SUPPLIED ENTRIES:

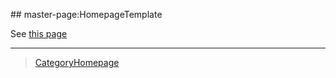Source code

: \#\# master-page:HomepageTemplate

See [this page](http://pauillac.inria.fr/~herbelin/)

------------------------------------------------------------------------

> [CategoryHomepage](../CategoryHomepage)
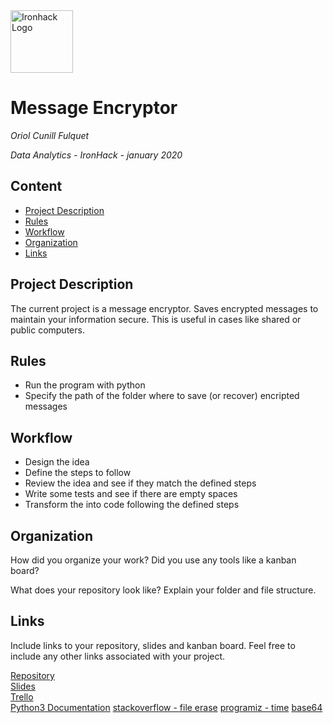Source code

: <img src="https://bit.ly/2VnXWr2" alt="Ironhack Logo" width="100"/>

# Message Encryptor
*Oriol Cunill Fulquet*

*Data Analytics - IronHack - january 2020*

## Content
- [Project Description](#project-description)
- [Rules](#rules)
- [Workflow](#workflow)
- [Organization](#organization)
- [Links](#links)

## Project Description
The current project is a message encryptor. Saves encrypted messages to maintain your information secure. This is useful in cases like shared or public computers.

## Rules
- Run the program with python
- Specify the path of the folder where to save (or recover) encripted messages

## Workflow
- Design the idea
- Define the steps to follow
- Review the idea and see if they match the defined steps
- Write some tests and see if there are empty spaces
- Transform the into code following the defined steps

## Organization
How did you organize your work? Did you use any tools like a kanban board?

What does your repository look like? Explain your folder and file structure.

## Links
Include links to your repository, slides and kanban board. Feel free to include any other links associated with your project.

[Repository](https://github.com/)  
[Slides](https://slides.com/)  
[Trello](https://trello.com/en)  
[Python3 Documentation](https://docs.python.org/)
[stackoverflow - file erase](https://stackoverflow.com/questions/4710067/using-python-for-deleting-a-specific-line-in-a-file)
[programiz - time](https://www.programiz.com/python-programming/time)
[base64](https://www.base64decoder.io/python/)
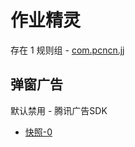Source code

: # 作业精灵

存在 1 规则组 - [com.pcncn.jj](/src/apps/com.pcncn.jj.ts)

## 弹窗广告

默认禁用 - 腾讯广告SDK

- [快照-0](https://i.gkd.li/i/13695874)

ASSIGNMENT: Return every line in the listing that contains the word "defined".

REPLY TO THE EXERCISE:
- Review the idea and see if they match the defined steps
- Transform the into code following the defined steps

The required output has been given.